Le détecteur Supe-Kamiokande au Japon (Image: Kamioka Observatory/ ICRR/ University of Tokyo)

L’Observatoire Kamioka, qui accueille l’expérience Super-Kamiokande, est un laboratoire de pointe pour la physique des neutrinos. Il a été créé dans les années 1980 en tant qu’expérience de désintégration du nucléon (d’où le nom KamiokaNDE, pour Kamioka Nucleon Decay Experiment), et s’est imposé par la suite comme un laboratoire neutrinos de premier plan, permettant à Masatoshi Koshiba d’obtenir en 2002 un prix Nobel pour l’observation de neutrinos cosmiques. L’Observatoire des neutrinos de Sudbury est relativement récent, puisqu’il a lancé son programme de recherche en 1999 par une campagne visant à mesurer l’oscillation des neutrinos venant du Soleil. L’observatoire a publié des résultats concluants en 2001, venant compléter les mesures de Super-Kamiokande montrant des oscillations de neutrinos produites dans l’atmosphère de la Terre.

La découverte de l’oscillation des neutrinos a d’importantes conséquences pour notre compréhension de la nature, de l’infiniment petit à l’infiniment grand.
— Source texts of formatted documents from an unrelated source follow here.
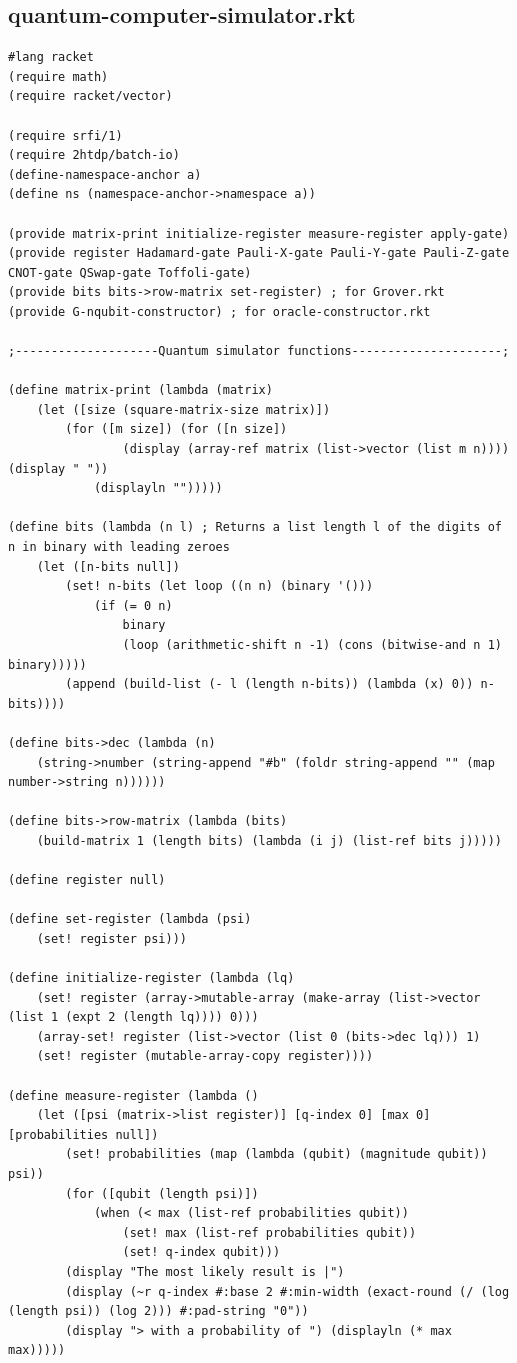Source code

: \documentclass[11pt]{report}
\newcommand{\?}{\stackrel{?}{=}}
\begin{document}
\begin{appendix}
	\chapter{quantum-computer-simulator.rkt}
	\begin{lstlisting}
#lang racket
(require math)
(require racket/vector)

(require srfi/1)
(require 2htdp/batch-io)
(define-namespace-anchor a)
(define ns (namespace-anchor->namespace a))

(provide matrix-print initialize-register measure-register apply-gate)
(provide register Hadamard-gate Pauli-X-gate Pauli-Y-gate Pauli-Z-gate CNOT-gate QSwap-gate Toffoli-gate)
(provide bits bits->row-matrix set-register) ; for Grover.rkt
(provide G-nqubit-constructor) ; for oracle-constructor.rkt

;--------------------Quantum simulator functions---------------------;

(define matrix-print (lambda (matrix)
	(let ([size (square-matrix-size matrix)])
		(for ([m size]) (for ([n size])
				(display (array-ref matrix (list->vector (list m n)))) (display " "))
			(displayln "")))))

(define bits (lambda (n l) ; Returns a list length l of the digits of n in binary with leading zeroes
	(let ([n-bits null])
		(set! n-bits (let loop ((n n) (binary '()))
			(if (= 0 n) 
				binary
				(loop (arithmetic-shift n -1) (cons (bitwise-and n 1) binary)))))
		(append (build-list (- l (length n-bits)) (lambda (x) 0)) n-bits))))

(define bits->dec (lambda (n)
	(string->number (string-append "#b" (foldr string-append "" (map number->string n))))))

(define bits->row-matrix (lambda (bits)
	(build-matrix 1 (length bits) (lambda (i j) (list-ref bits j)))))

(define register null)

(define set-register (lambda (psi)
	(set! register psi)))

(define initialize-register (lambda (lq)
	(set! register (array->mutable-array (make-array (list->vector (list 1 (expt 2 (length lq)))) 0)))
	(array-set! register (list->vector (list 0 (bits->dec lq))) 1)
	(set! register (mutable-array-copy register))))

(define measure-register (lambda ()
	(let ([psi (matrix->list register)] [q-index 0] [max 0] [probabilities null])
		(set! probabilities (map (lambda (qubit) (magnitude qubit)) psi))
		(for ([qubit (length psi)])
			(when (< max (list-ref probabilities qubit))
				(set! max (list-ref probabilities qubit))
				(set! q-index qubit)))
		(display "The most likely result is |") 
		(display (~r q-index #:base 2 #:min-width (exact-round (/ (log (length psi)) (log 2))) #:pad-string "0"))
		(display "> with a probability of ") (displayln (* max max)))))


\end{lstlisting}
\end{appendix}
\end{document}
Le processus d’oscillation est directement lié à la masse des neutrinos : l’oscillation n’est possible que si les neutrinos ont une masse, aussi infime soit-elle. Les neutrinos étant abondants et omniprésents, le fait qu’ils aient même une toute petite masse a des conséquences majeures pour l’Univers tout entier.

Les laboratoires souterrains que sont le Kamioka et l’Observatoire des neutrinos de Sudbury sont des sites de premier ordre pour la physique des neutrinos, mais les laboratoires exploitant des accélérateurs ont également un rôle à jouer. Le CERN utilise depuis longtemps des faisceaux de neutrinos pour mettre à l’épreuve la validité du Modèle standard des particules et des forces. En 1973, grâce à un faisceau de neutrinos, des chercheurs ont mis en évidence dans le détecteur Gargamelle du CERN les courants neutres faibles, phénomène montrant que la force faible et la force électromagnétique sont des manifestations différentes d'une même force, appelée aujourd’hui force électrofaible.

À la fin des années 1970, deux nouvelles expériences, CDHS et CHARM, utilisèrent un faisceau de l’accélérateur SPS pour sonder la structure interne des protons et des neutrons, étudier le Modèle standard et également faire la lumière sur les neutrinos eux-mêmes.

Dans les années 1990, le Grand collisionneur électron-positon (LEP), installé dans le tunnel qui abrite aujourd'hui le Grand collisionneur de hadrons (LHC), a permis de montrer qu’il n’existe que trois types de neutrinos légers. Enfin, entre 2006 et 2012, grâce à un faisceau de neutrinos envoyé par le CERN vers le Laboratoire national italien du Gran Sasso, de l’INFN, à une distance de 732 kilomètres, en Italie, les chercheurs du Gran Sasso ont pu mieux comprendre l’oscillation des neutrinos en observant l’apparition de particules tau dans un faisceau constitué exclusivement de neutrinos muoniques.

Près de 90 ans après leur prédiction par Wolfgang Pauli, et 60 ans après leur découverte expérimentale, les neutrinos restent les particules les plus mystérieuses de la nature connue, faisant l'objet d'un important programme d’expérimentation à l’échelle mondiale. Dans le cadre de la stratégie européenne pour la physique des particules, le CERN a inauguré fin 2014 une nouvelle installation. La plateforme neutrino du CERN sert en effet de pôle pour la participation de l’Europe à la recherche mondiale sur les neutrinos, en vue de développer la prochaine génération de détecteurs de neutrinos. En décembre 2014, la plateforme neutrino du CERN a réceptionné le détecteur ICARUS, transporté depuis le Laboratoire national du Gran Sasso, où il étudia jusqu’en 2012 les faisceaux de neutrinos envoyés par le CERN. Ce détecteur de 760 tonnes est actuellement en cours de rénovation au CERN. En 2017, il sera transporté vers le Fermilab, aux États-Unis, où il sera l’objet d’un programme spécialement consacré aux neutrinos. Par ailleurs, des scientifiques de la plateforme neutrino du CERN participent également à des travaux de recherche et de développement auprès de l’installation neutrino longue distance du Fermilab.